ラファエロ展に行ってきたのです

【ラファエロ展】

会期:2013年3月2日(土)~6月2日(日)
場所:国立西洋美術館
時間:午前9時30分~午後5時30分
料金:一般1,500円

名前はよく聞くけど具体的にどんな絵を描いたのかはよく知らない画家。
宗教画とか壁画を制作していた人っていうイメージなんだけど、
詳しいことは展覧会でちゃんと見てみようってことで足を運びました。

で、6月1日にいざ国立西洋美術館へ。
私はこの美術館には過去何度も訪れているのだが、今回ばかりは己の目を疑った。
ぬーじょーきせいだと…!?(入場規制)
ひとがいっぱいならんでりゅううううううううっそおおおおおおん。と、リアルにびっくりこきまろ。
某王国のアトラクション待機列を彷彿とさせるジグザグ道ができておりました。
待ち時間は30分。ファストパスなんてもちろんないよ(アッテタマルカ)。
いや、これかなり珍しい光景でした。
行ったのは11時過ぎくらいだったんだけど、まさかこんなに行列できてるとは思わなかったです。
帰るときはもっと並んでたけどね!50分待ちに更新されてたよ。

で、やっとこさ入場してラファエロの作品をひととおり見てきた。

やはり宗教画の多さが目立つ。
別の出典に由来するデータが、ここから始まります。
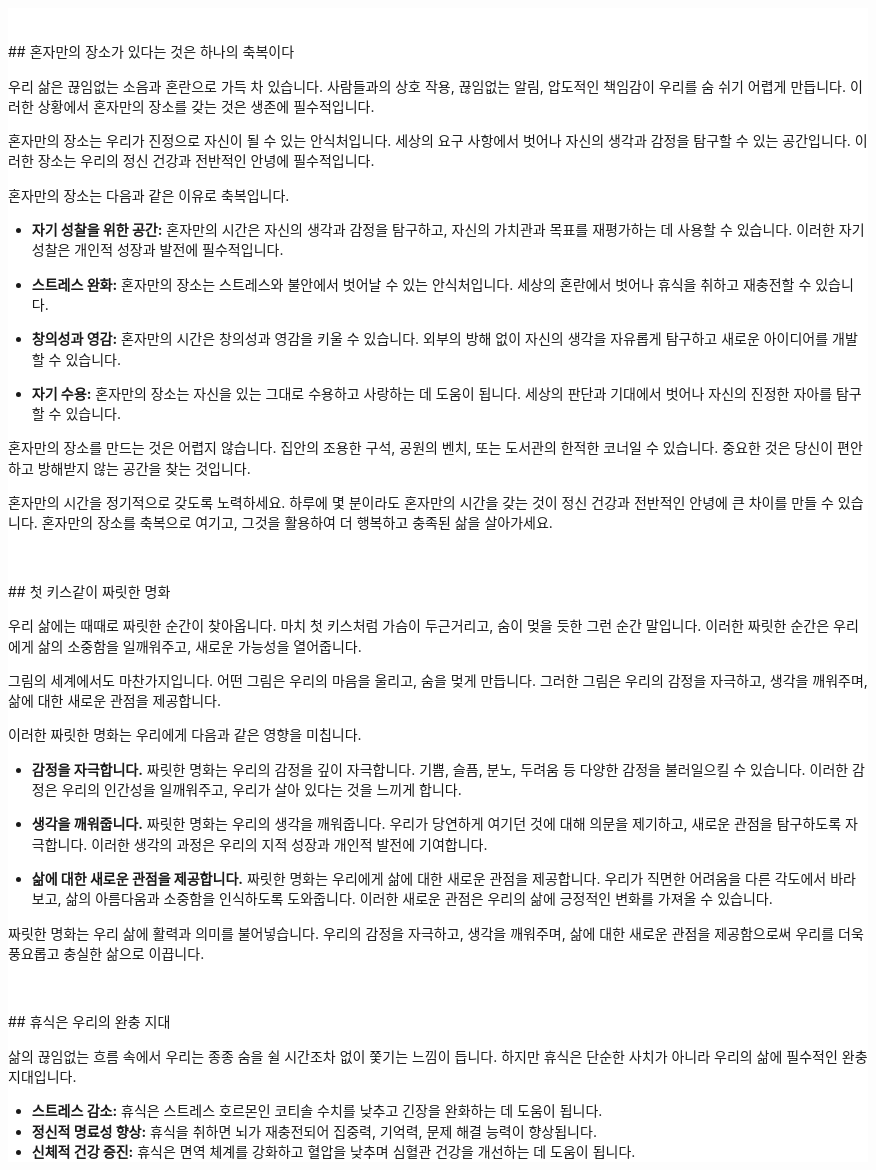 <p>&nbsp;</p>
## 혼자만의 장소가 있다는 것은 하나의 축복이다

우리 삶은 끊임없는 소음과 혼란으로 가득 차 있습니다. 사람들과의 상호 작용, 끊임없는 알림, 압도적인 책임감이 우리를 숨 쉬기 어렵게 만듭니다. 이러한 상황에서 혼자만의 장소를 갖는 것은 생존에 필수적입니다.

혼자만의 장소는 우리가 진정으로 자신이 될 수 있는 안식처입니다. 세상의 요구 사항에서 벗어나 자신의 생각과 감정을 탐구할 수 있는 공간입니다. 이러한 장소는 우리의 정신 건강과 전반적인 안녕에 필수적입니다.

혼자만의 장소는 다음과 같은 이유로 축복입니다.

- **자기 성찰을 위한 공간:** 혼자만의 시간은 자신의 생각과 감정을 탐구하고, 자신의 가치관과 목표를 재평가하는 데 사용할 수 있습니다. 이러한 자기 성찰은 개인적 성장과 발전에 필수적입니다.

- **스트레스 완화:** 혼자만의 장소는 스트레스와 불안에서 벗어날 수 있는 안식처입니다. 세상의 혼란에서 벗어나 휴식을 취하고 재충전할 수 있습니다.

- **창의성과 영감:** 혼자만의 시간은 창의성과 영감을 키울 수 있습니다. 외부의 방해 없이 자신의 생각을 자유롭게 탐구하고 새로운 아이디어를 개발할 수 있습니다.

- **자기 수용:** 혼자만의 장소는 자신을 있는 그대로 수용하고 사랑하는 데 도움이 됩니다. 세상의 판단과 기대에서 벗어나 자신의 진정한 자아를 탐구할 수 있습니다.

혼자만의 장소를 만드는 것은 어렵지 않습니다. 집안의 조용한 구석, 공원의 벤치, 또는 도서관의 한적한 코너일 수 있습니다. 중요한 것은 당신이 편안하고 방해받지 않는 공간을 찾는 것입니다.

혼자만의 시간을 정기적으로 갖도록 노력하세요. 하루에 몇 분이라도 혼자만의 시간을 갖는 것이 정신 건강과 전반적인 안녕에 큰 차이를 만들 수 있습니다. 혼자만의 장소를 축복으로 여기고, 그것을 활용하여 더 행복하고 충족된 삶을 살아가세요.

<p>&nbsp;</p>
## 첫 키스같이 짜릿한 명화

우리 삶에는 때때로 짜릿한 순간이 찾아옵니다. 마치 첫 키스처럼 가슴이 두근거리고, 숨이 멎을 듯한 그런 순간 말입니다. 이러한 짜릿한 순간은 우리에게 삶의 소중함을 일깨워주고, 새로운 가능성을 열어줍니다.

그림의 세계에서도 마찬가지입니다. 어떤 그림은 우리의 마음을 울리고, 숨을 멎게 만듭니다. 그러한 그림은 우리의 감정을 자극하고, 생각을 깨워주며, 삶에 대한 새로운 관점을 제공합니다.

이러한 짜릿한 명화는 우리에게 다음과 같은 영향을 미칩니다.

- **감정을 자극합니다.** 짜릿한 명화는 우리의 감정을 깊이 자극합니다. 기쁨, 슬픔, 분노, 두려움 등 다양한 감정을 불러일으킬 수 있습니다. 이러한 감정은 우리의 인간성을 일깨워주고, 우리가 살아 있다는 것을 느끼게 합니다.

- **생각을 깨워줍니다.** 짜릿한 명화는 우리의 생각을 깨워줍니다. 우리가 당연하게 여기던 것에 대해 의문을 제기하고, 새로운 관점을 탐구하도록 자극합니다. 이러한 생각의 과정은 우리의 지적 성장과 개인적 발전에 기여합니다.

- **삶에 대한 새로운 관점을 제공합니다.** 짜릿한 명화는 우리에게 삶에 대한 새로운 관점을 제공합니다. 우리가 직면한 어려움을 다른 각도에서 바라보고, 삶의 아름다움과 소중함을 인식하도록 도와줍니다. 이러한 새로운 관점은 우리의 삶에 긍정적인 변화를 가져올 수 있습니다.

짜릿한 명화는 우리 삶에 활력과 의미를 불어넣습니다. 우리의 감정을 자극하고, 생각을 깨워주며, 삶에 대한 새로운 관점을 제공함으로써 우리를 더욱 풍요롭고 충실한 삶으로 이끕니다.

<p>&nbsp;</p>
## 휴식은 우리의 완충 지대

삶의 끊임없는 흐름 속에서 우리는 종종 숨을 쉴 시간조차 없이 쫓기는 느낌이 듭니다. 하지만 휴식은 단순한 사치가 아니라 우리의 삶에 필수적인 완충 지대입니다.



* **스트레스 감소:** 휴식은 스트레스 호르몬인 코티솔 수치를 낮추고 긴장을 완화하는 데 도움이 됩니다.
* **정신적 명료성 향상:** 휴식을 취하면 뇌가 재충전되어 집중력, 기억력, 문제 해결 능력이 향상됩니다.
* **신체적 건강 증진:** 휴식은 면역 체계를 강화하고 혈압을 낮추며 심혈관 건강을 개선하는 데 도움이 됩니다.
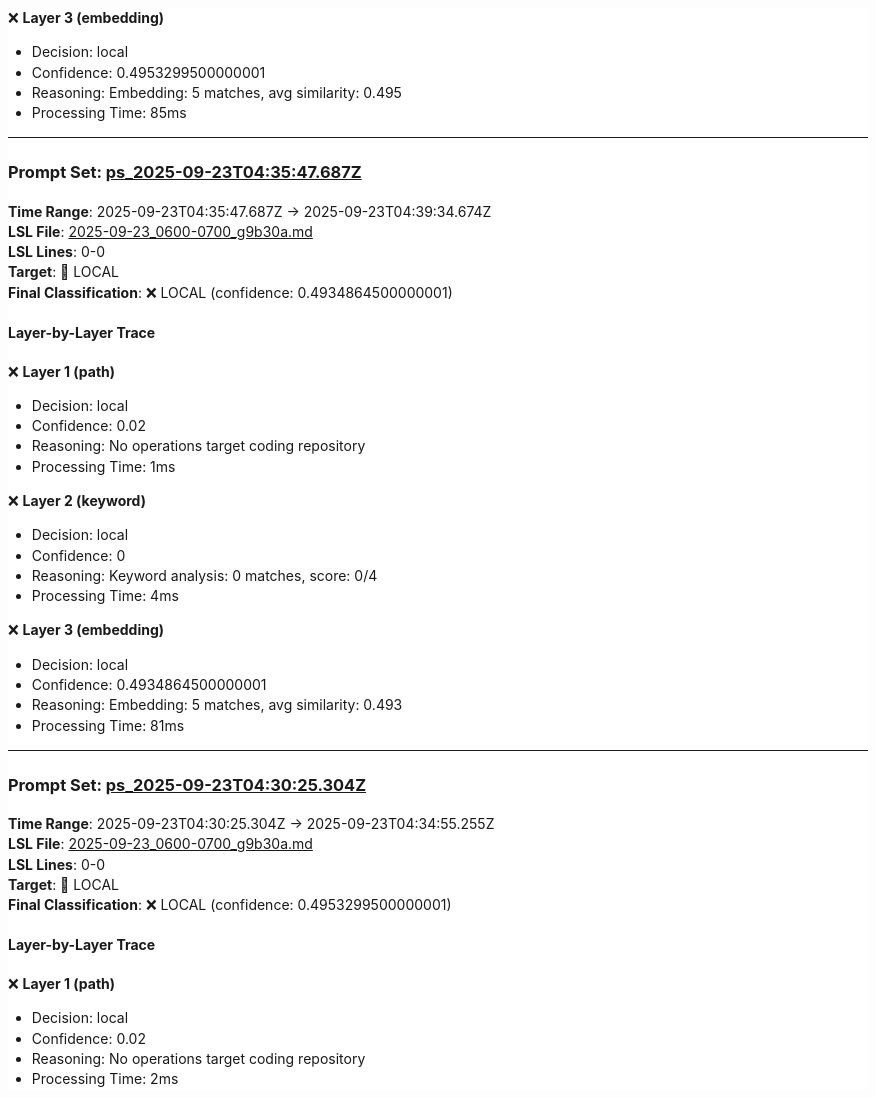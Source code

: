 ❌ **Layer 3 (embedding)**
- Decision: local
- Confidence: 0.4953299500000001
- Reasoning: Embedding: 5 matches, avg similarity: 0.495
- Processing Time: 85ms

---

### Prompt Set: [ps_2025-09-23T04:35:47.687Z](../../history/2025-09-23_0600-0700_g9b30a.md#ps_2025-09-23T04:35:47.687Z)

**Time Range**: 2025-09-23T04:35:47.687Z → 2025-09-23T04:39:34.674Z<br>
**LSL File**: [2025-09-23_0600-0700_g9b30a.md](../../history/2025-09-23_0600-0700_g9b30a.md#ps_2025-09-23T04:35:47.687Z)<br>
**LSL Lines**: 0-0<br>
**Target**: 📍 LOCAL<br>
**Final Classification**: ❌ LOCAL (confidence: 0.4934864500000001)

#### Layer-by-Layer Trace

❌ **Layer 1 (path)**
- Decision: local
- Confidence: 0.02
- Reasoning: No operations target coding repository
- Processing Time: 1ms

❌ **Layer 2 (keyword)**
- Decision: local
- Confidence: 0
- Reasoning: Keyword analysis: 0 matches, score: 0/4
- Processing Time: 4ms

❌ **Layer 3 (embedding)**
- Decision: local
- Confidence: 0.4934864500000001
- Reasoning: Embedding: 5 matches, avg similarity: 0.493
- Processing Time: 81ms

---

### Prompt Set: [ps_2025-09-23T04:30:25.304Z](../../history/2025-09-23_0600-0700_g9b30a.md#ps_2025-09-23T04:30:25.304Z)

**Time Range**: 2025-09-23T04:30:25.304Z → 2025-09-23T04:34:55.255Z<br>
**LSL File**: [2025-09-23_0600-0700_g9b30a.md](../../history/2025-09-23_0600-0700_g9b30a.md#ps_2025-09-23T04:30:25.304Z)<br>
**LSL Lines**: 0-0<br>
**Target**: 📍 LOCAL<br>
**Final Classification**: ❌ LOCAL (confidence: 0.4953299500000001)

#### Layer-by-Layer Trace

❌ **Layer 1 (path)**
- Decision: local
- Confidence: 0.02
- Reasoning: No operations target coding repository
- Processing Time: 2ms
あとは肖像画。
いつも思うんだけど、何百年も前の絵なのに時々CGのようなツヤとリアルな質感を感じさせるものがある。
油絵は特にそう。空のグラデーションとかすごく不思議。

で、気になった絵について↓

「聖ゲオルギウスと竜」

この絵を見たときギュスターヴ・モローの「聖ゲオルギウスとドラゴン」を思い出した。
確かモローはイタリア行った時に巨匠たちの作品を模写してたからこれが元になっている…はず。
馬にまたがって剣を構えているポーズが格好良かった。

「大公の聖母」

この展覧会のポスターになっていた絵。
人があとから迫ってきてゆっくり見ている暇がなかった…。
宗教画に出てくる赤ん坊の手足のぷにぷに感はいつ見てもリアル。

「聖母子」

黒色天然石と尖筆で白紙に描かれたもの。
実際は赤みがかった鉛筆画みたいな感じだった。
画家の素描も好きなので見れてよかった。

「牢獄から解放される聖ペテロ」

これはすべての作品の中で一番素敵だと思った作品。
(ラファエロじゃなくてフェデリコ・ズッカリという人が主に制作したものだけど。)
鉄格子の内側に聖ペテロと天使がいる構図って珍しいなあ、と。
神々しさにやられて何度見したかわからない。

「聖ステパノの殉教」

壁一面に飾られていたタペストリー。
ラファエロが下絵で別の工房で織ったものだそうで。
あまりにもデカい上に織の細やかさとその作業風景を
想像したら気が遠くなりそうでひっくり返るところだった。

ラファエロは制作のために工房を構えていたんだけど、弟子たちがラファエロの方法を受け継いだそうで。
その延長線上に後のルーベンスの工房ができたってわけだ。
こないだルーベンス展行ってきたばっかりだからこのつながりはちょっと感動した。

rafaeloten
お土産。
クリアファイルが「聖ゲオルギウスと竜」。
左下のポストカードが「牢獄から解放される聖ペテロ」。

で、半券持ってると常設展見れるっつーんでそっちにも行く。
企画展示で素描画を集めたものが置いてあるていうんで。
完全にギュスターヴ・モロー目当てでした。
やっぱり素晴らしかった。
あの細かい神秘的な模様は細い筆で描いたのか…。
実物見れて感動。
そして美術書からじゃわからないことがたくさんあるということを知った。